52 Having regard to all the foregoing considerations, the answer to the question referred is that Articles 3 and 7(2) of the Rome Convention must be interpreted as meaning that the law of a Member State of the European Union which meets the minimum protection requirements laid down by Directive 86/653 and which has been chosen by the parties to a commercial agency contract may be rejected by the court of another Member State before which the case has been brought in favour of the law of the forum, owing to the mandatory nature, in the legal order of that Member State, of the rules governing the situation of self-employed commercial agents only if the court before which the case has been brought finds, on the basis of a detailed assessment, that, in the course of that transposition, the legislature of the State of the forum held it to be crucial, in the legal order concerned, to grant the commercial agent protection going beyond that provided for by the directive, taking account in that regard of the nature and of the objective of such mandatory provisions.
Costs
53 Since these proceedings are, for the parties to the main proceedings, a step in the action pending before the national court, the decision on costs is a matter for that court. Costs incurred in submitting observations to the Court, other than the costs of those parties, are not recoverable.

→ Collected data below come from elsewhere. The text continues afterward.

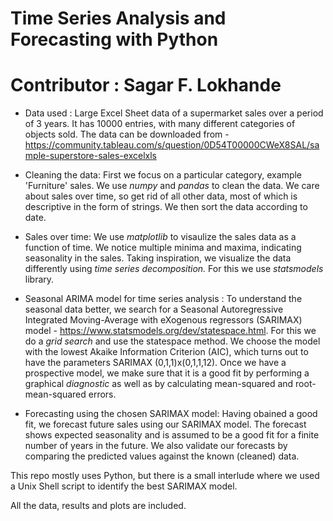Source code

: # Time Series Analysis and Forecasting with Python

# Contributor : Sagar F. Lokhande

* Data used : 
Large Excel Sheet data of a supermarket sales over a period of 3 years. It has 10000 entries, with many different categories of objects sold. The data can be downloaded from - https://community.tableau.com/s/question/0D54T00000CWeX8SAL/sample-superstore-sales-excelxls 

* Cleaning the data: 
First we focus on a particular category, example 'Furniture' sales. We use *numpy* and *pandas* to clean the data. We care about sales over time, so get rid of all other data, most of which is descriptive in the form of strings. We then sort the data according to date. 

* Sales over time: 
We use *matplotlib* to visaulize the sales data as a function of time. We notice multiple minima and maxima, indicating seasonality in the sales. Taking inspiration, we visualize the data differently using *time series decomposition.* For this we use *statsmodels* library.

* Seasonal ARIMA model for time series analysis : 
To understand the seasonal data better, we search for a Seasonal Autoregressive Integrated Moving-Average with eXogenous regressors (SARIMAX) model - https://www.statsmodels.org/dev/statespace.html.
For this we do a *grid search* and use the statespace method. We choose the model with the lowest Akaike Information Criterion (AIC), which turns out to have the parameters SARIMAX (0,1,1)x(0,1,1,12). Once we have a prospective model, we make sure that it is a good fit by performing a graphical *diagnostic* as well as by calculating mean-squared and root-mean-squared errors. 

* Forecasting using the chosen SARIMAX model: 
Having obained a good fit, we forecast future sales using our SARIMAX model. The forecast shows expected seasonality and is assumed to be a good fit for a finite number of years in the future. We also validate our forecasts by comparing the predicted values against the known (cleaned) data. 

This repo mostly uses Python, but there is a small interlude where we used a Unix Shell script to identify the best SARIMAX model. 

All the data, results and plots are included.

On those grounds, the Court (Third Chamber) hereby rules:
Articles 3 and 7(2) of the Convention on the law applicable to contractual obligations opened for signature in Rome on 19 June 1980 must be interpreted as meaning that the law of a Member State of the European Union which meets the minimum protection requirements laid down by Council Directive 86/653/EEC of 18 December 1986 on the coordination of the laws of the Member States relating to self-employed commercial agents and which has been chosen by the parties to a commercial agency contract may be rejected by the court of another Member State before which the case has been brought in favour of the law of the forum, owing to the mandatory nature, in the legal order of that Member State, of the rules governing the situation of self-employed commercial agents, only if the court before which the case has been brought finds, on the basis of a detailed assessment, that, in the course of that transposition, the legislature of the State of the forum held it to be crucial, in the legal order concerned, to grant the commercial agent protection going beyond that provided for by that directive, taking account in that regard of the nature and of the objective of such mandatory provisions.